» **Directions**
Your response should contain only the lines running from the top of the data below through the line with "Without the latter", both included. Pictures must be omitted.

» **Dataset records**

....

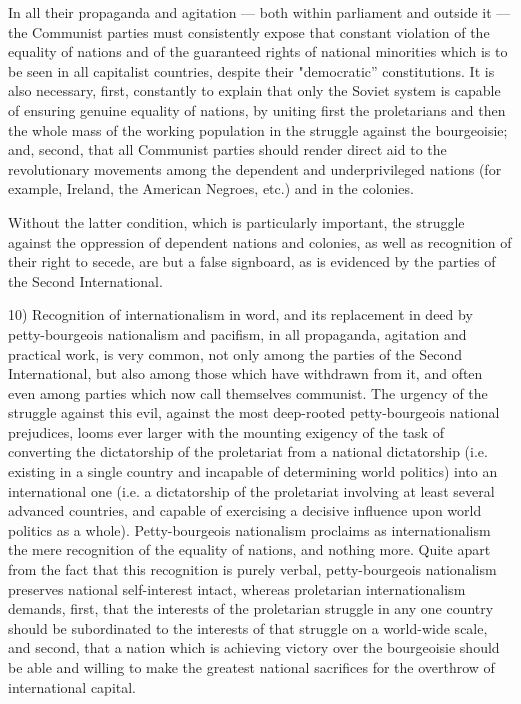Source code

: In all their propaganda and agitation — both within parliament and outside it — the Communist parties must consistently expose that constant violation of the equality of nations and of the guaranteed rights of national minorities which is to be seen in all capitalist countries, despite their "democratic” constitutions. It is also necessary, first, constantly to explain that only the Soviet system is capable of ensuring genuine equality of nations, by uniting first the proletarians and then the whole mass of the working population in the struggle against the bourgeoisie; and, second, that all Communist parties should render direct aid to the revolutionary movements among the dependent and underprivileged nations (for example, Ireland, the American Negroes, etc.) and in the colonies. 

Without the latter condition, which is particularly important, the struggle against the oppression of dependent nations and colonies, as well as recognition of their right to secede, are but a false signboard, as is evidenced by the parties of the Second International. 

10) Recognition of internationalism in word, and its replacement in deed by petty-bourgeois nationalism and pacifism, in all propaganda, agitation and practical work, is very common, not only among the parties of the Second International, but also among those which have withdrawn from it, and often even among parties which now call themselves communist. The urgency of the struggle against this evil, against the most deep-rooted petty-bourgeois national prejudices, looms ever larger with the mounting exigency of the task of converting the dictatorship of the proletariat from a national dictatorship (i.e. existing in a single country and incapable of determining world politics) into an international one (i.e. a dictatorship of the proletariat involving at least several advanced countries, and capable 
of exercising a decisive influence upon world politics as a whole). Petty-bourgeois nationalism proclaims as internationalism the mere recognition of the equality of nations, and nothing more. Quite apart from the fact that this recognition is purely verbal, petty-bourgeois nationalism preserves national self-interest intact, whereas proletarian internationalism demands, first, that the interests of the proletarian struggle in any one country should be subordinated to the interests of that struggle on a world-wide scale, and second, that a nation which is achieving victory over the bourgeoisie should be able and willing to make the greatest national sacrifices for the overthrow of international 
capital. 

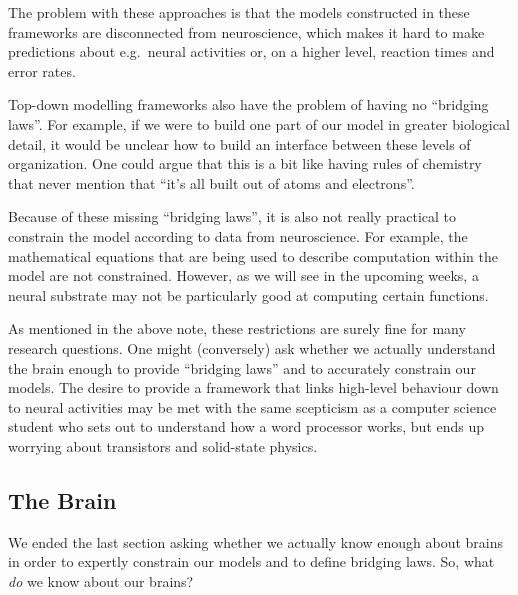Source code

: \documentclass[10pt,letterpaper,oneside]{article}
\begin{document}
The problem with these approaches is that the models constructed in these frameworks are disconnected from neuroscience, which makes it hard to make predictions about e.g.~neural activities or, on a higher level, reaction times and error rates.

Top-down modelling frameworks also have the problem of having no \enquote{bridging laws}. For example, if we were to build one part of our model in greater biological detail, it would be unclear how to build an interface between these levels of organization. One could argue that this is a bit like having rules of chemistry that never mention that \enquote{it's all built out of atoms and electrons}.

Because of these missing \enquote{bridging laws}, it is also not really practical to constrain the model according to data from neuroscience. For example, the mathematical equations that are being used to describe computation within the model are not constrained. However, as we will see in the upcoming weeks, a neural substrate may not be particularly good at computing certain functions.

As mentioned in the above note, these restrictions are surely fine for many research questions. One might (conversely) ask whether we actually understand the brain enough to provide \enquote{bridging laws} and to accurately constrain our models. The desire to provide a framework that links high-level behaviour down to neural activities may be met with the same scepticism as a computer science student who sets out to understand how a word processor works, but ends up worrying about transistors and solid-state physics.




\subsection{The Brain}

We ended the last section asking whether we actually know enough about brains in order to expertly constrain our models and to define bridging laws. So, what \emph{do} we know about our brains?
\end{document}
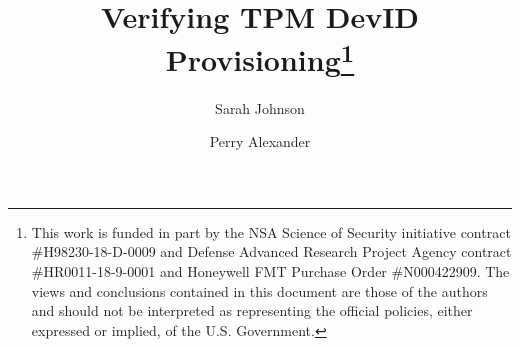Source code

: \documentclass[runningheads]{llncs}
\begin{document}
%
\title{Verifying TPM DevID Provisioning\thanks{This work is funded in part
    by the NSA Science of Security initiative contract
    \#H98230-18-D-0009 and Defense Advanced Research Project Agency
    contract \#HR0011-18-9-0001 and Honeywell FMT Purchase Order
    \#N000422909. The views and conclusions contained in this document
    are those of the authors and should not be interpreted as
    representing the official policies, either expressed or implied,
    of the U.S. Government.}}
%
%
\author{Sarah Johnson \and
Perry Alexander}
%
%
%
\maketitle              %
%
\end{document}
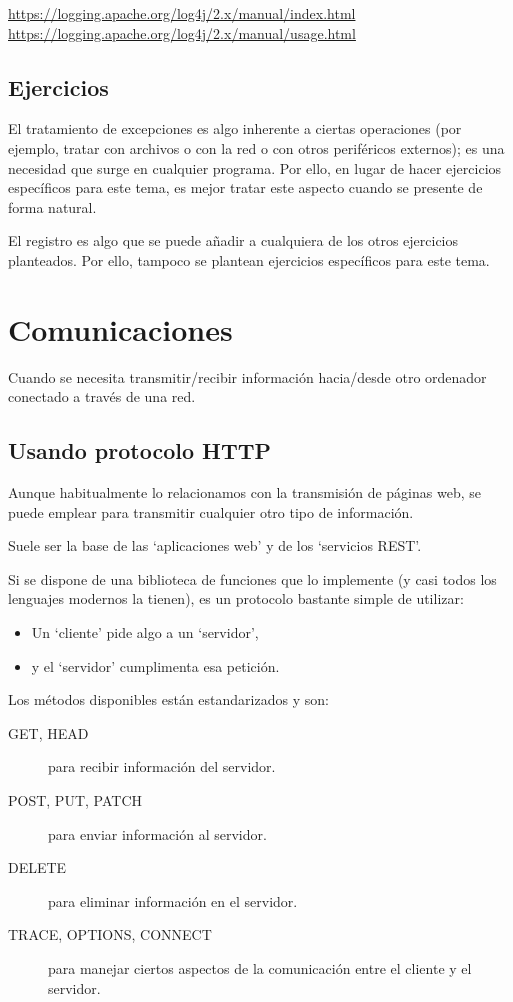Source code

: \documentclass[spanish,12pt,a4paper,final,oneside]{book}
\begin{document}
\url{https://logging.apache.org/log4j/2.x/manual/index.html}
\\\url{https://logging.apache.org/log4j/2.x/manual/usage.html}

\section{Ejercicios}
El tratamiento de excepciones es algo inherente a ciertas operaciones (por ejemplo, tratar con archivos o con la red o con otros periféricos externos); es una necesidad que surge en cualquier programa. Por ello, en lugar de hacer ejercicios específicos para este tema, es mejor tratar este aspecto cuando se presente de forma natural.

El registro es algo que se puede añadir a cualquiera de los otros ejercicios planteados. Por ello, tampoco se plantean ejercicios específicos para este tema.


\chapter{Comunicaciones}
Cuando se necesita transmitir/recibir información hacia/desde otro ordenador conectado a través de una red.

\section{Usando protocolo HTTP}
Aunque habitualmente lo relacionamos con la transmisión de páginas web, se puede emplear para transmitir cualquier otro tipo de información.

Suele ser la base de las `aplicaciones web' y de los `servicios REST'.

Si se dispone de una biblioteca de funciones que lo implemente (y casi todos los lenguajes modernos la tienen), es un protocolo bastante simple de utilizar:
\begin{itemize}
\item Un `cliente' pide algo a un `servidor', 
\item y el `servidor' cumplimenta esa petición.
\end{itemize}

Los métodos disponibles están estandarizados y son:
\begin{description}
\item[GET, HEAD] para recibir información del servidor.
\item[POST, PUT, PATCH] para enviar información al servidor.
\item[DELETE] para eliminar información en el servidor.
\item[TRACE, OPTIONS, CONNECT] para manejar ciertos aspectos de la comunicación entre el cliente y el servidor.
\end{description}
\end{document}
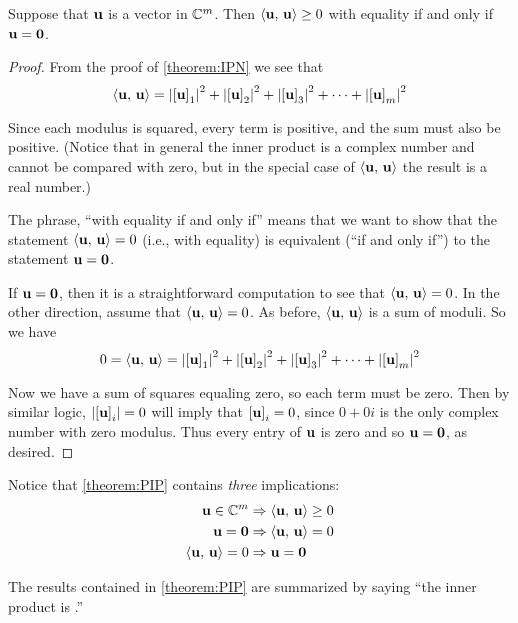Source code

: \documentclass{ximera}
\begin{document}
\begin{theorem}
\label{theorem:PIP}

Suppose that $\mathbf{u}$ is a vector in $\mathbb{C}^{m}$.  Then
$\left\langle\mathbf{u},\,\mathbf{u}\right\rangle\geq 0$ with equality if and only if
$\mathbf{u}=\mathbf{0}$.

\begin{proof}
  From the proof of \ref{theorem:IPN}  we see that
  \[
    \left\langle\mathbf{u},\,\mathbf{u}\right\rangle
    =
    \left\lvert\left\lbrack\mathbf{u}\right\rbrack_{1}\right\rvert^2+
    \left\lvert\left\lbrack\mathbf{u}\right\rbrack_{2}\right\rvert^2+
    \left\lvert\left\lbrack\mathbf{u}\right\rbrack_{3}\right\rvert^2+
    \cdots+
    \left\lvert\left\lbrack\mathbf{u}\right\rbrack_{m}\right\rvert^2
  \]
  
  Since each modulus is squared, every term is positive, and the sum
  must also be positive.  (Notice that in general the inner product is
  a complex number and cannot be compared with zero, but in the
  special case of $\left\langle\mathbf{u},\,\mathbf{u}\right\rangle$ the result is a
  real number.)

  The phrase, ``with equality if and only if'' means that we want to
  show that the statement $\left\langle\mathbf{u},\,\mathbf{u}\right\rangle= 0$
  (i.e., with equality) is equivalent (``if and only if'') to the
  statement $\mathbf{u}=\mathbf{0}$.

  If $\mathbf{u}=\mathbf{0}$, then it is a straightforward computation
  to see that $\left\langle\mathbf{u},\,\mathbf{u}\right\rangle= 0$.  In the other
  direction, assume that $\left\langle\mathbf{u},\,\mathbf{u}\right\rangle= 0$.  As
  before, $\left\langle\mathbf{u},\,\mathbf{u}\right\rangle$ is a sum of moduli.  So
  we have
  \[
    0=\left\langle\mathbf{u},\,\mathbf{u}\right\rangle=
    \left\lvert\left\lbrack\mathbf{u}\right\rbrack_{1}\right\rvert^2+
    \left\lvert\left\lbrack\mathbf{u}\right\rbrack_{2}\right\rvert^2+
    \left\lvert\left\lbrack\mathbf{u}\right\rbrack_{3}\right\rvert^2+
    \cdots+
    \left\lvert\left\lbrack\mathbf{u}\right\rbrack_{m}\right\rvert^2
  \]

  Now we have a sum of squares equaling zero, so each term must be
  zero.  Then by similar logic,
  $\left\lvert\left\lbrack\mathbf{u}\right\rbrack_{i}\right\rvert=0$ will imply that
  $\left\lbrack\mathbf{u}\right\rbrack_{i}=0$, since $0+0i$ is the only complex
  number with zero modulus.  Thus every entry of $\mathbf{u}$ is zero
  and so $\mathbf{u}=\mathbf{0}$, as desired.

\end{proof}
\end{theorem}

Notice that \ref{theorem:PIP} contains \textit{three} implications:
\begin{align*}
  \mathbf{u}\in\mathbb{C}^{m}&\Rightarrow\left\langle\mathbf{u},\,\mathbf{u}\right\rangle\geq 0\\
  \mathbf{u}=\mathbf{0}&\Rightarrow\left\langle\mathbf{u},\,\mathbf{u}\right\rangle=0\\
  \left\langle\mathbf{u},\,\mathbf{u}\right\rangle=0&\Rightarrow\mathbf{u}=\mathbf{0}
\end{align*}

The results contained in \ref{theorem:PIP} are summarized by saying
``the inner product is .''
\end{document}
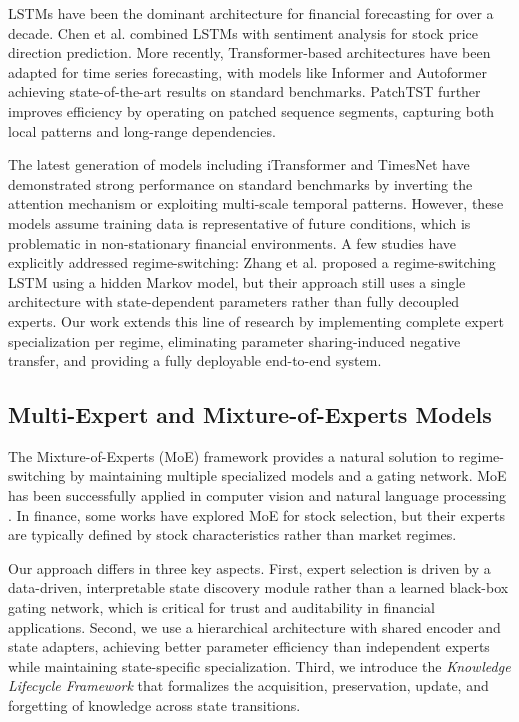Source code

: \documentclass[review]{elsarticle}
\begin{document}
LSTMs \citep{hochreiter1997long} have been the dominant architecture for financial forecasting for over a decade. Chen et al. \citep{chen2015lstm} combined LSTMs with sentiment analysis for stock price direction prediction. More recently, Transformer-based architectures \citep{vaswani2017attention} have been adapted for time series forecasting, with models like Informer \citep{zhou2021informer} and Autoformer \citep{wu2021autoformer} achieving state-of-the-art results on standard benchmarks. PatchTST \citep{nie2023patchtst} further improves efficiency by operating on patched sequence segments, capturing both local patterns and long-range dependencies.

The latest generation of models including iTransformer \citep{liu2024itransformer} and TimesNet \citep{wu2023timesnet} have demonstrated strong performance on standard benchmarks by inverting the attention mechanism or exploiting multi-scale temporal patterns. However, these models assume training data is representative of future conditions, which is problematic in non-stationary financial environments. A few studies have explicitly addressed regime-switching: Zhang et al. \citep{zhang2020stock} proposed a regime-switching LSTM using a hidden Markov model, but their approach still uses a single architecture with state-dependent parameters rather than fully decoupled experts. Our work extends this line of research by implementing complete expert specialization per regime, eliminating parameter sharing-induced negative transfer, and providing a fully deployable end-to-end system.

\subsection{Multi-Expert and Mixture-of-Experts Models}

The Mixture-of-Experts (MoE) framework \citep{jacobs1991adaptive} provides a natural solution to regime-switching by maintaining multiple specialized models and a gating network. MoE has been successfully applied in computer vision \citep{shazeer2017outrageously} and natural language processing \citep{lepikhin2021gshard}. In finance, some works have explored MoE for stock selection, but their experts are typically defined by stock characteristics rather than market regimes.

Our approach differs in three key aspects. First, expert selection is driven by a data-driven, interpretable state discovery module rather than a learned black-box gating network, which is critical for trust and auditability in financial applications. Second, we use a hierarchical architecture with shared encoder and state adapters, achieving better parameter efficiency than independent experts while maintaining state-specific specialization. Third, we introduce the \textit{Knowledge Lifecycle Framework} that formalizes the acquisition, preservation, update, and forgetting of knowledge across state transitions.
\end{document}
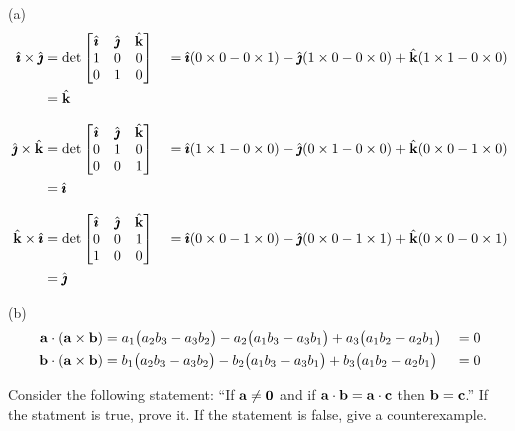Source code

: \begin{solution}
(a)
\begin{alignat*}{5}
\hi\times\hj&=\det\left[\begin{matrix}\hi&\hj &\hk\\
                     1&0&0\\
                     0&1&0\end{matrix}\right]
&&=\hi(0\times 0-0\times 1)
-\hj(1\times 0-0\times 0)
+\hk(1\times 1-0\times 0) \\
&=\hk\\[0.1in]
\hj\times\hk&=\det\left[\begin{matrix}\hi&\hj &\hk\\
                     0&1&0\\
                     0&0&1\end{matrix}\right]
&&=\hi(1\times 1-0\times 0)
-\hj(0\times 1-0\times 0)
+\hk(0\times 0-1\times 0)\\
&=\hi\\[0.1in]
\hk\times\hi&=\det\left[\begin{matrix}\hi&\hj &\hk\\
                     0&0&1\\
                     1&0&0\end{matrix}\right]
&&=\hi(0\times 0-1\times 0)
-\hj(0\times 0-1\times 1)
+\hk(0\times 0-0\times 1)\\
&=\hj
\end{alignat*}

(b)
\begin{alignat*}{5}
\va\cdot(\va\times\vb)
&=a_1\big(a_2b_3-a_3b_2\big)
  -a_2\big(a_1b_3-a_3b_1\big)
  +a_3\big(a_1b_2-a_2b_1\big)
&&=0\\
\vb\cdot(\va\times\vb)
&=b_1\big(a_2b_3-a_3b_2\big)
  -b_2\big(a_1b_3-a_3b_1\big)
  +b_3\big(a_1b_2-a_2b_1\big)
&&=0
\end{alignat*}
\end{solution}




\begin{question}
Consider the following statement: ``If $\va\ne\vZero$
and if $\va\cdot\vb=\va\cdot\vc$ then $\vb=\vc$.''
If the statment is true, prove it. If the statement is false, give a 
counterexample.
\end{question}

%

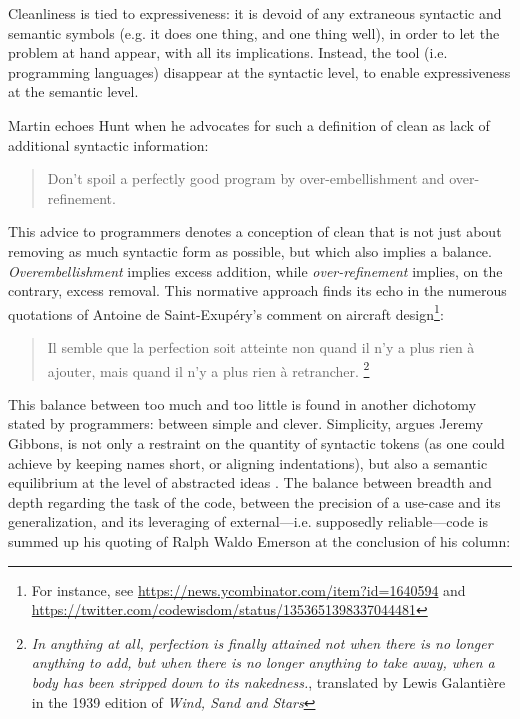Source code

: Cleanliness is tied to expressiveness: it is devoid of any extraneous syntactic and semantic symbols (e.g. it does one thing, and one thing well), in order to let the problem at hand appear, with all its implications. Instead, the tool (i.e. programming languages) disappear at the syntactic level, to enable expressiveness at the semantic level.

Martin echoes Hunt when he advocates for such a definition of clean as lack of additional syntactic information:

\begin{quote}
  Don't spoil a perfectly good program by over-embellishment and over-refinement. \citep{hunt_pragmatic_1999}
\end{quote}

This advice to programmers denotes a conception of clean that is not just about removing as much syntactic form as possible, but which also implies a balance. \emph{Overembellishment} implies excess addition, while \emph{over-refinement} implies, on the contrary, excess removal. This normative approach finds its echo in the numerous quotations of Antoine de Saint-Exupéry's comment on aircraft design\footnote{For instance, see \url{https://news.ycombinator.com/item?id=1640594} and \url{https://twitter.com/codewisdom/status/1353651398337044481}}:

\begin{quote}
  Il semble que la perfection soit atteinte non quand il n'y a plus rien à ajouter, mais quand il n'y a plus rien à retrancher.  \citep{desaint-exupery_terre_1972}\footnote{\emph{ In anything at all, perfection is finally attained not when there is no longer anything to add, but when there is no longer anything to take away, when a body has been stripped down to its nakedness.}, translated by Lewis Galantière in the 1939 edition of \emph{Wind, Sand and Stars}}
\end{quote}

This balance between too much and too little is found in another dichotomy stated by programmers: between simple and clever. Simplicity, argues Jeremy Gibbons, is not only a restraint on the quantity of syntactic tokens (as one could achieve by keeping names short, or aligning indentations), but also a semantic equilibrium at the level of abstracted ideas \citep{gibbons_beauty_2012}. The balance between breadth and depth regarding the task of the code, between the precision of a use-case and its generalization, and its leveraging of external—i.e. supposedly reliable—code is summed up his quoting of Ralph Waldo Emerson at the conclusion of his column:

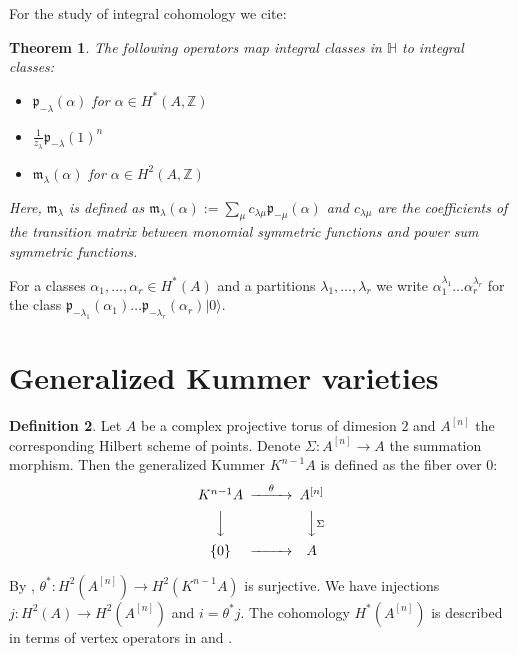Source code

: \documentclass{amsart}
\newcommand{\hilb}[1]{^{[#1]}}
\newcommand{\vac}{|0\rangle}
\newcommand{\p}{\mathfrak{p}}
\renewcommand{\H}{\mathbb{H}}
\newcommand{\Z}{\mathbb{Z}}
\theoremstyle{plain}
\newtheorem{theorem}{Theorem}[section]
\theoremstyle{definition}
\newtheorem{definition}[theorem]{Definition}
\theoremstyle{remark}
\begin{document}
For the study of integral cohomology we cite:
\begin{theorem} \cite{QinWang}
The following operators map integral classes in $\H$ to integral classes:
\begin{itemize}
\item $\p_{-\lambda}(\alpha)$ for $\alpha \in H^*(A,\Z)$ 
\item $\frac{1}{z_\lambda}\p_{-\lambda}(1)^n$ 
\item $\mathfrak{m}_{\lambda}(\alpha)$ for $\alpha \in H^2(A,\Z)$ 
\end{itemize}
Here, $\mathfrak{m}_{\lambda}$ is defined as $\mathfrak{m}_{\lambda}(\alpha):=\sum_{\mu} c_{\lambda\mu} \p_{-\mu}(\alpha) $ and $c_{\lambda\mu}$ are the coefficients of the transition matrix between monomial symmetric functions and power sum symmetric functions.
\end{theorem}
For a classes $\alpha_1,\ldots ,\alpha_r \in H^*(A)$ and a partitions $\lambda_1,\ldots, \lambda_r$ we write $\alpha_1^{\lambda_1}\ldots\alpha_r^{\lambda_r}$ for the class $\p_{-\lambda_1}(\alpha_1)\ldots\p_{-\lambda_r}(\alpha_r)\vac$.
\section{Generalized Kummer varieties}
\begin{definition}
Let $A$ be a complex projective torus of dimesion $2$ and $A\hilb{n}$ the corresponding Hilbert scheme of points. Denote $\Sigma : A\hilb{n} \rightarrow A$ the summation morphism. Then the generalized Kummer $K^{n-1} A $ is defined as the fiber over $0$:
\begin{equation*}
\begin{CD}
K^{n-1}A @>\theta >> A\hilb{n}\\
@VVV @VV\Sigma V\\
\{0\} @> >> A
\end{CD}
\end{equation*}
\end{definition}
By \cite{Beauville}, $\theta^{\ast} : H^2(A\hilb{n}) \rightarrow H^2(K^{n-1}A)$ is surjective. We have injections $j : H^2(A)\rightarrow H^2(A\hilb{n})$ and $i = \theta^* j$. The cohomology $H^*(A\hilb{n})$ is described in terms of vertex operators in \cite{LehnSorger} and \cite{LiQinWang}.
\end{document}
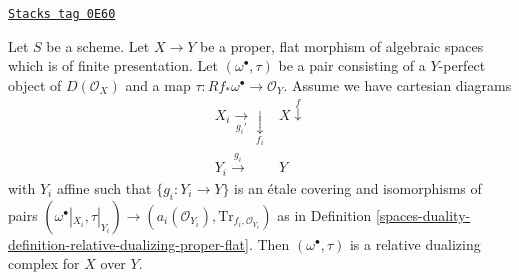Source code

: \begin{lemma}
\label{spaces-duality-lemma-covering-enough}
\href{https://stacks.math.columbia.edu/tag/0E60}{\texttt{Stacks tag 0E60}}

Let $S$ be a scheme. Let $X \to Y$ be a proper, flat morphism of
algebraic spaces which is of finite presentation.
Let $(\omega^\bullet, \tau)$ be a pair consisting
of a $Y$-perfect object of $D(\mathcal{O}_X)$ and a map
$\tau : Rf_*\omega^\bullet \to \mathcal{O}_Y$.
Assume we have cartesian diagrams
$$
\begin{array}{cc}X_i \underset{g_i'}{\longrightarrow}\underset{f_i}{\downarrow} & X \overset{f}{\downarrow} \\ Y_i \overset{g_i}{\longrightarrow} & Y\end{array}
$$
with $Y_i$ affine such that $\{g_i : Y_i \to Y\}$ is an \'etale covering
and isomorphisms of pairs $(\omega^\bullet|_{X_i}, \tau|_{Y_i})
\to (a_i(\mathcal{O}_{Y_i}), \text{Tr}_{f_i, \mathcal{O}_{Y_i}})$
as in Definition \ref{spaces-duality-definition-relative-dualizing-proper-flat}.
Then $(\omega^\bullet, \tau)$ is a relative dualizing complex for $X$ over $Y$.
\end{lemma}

....

» **The completed task**
Source code

: In all their propaganda and agitation — both within parliament and outside it — the Communist parties must consistently expose that constant violation of the equality of nations and of the guaranteed rights of national minorities which is to be seen in all capitalist countries, despite their "democratic” constitutions. It is also necessary, first, constantly to explain that only the Soviet system is capable of ensuring genuine equality of nations, by uniting first the proletarians and then the whole mass of the working population in the struggle against the bourgeoisie; and, second, that all Communist parties should render direct aid to the revolutionary movements among the dependent and underprivileged nations (for example, Ireland, the American Negroes, etc.) and in the colonies. 

Without the latter condition, which is particularly important, the struggle against the oppression of dependent nations and colonies, as well as recognition of their right to secede, are but a false signboard, as is evidenced by the parties of the Second International. 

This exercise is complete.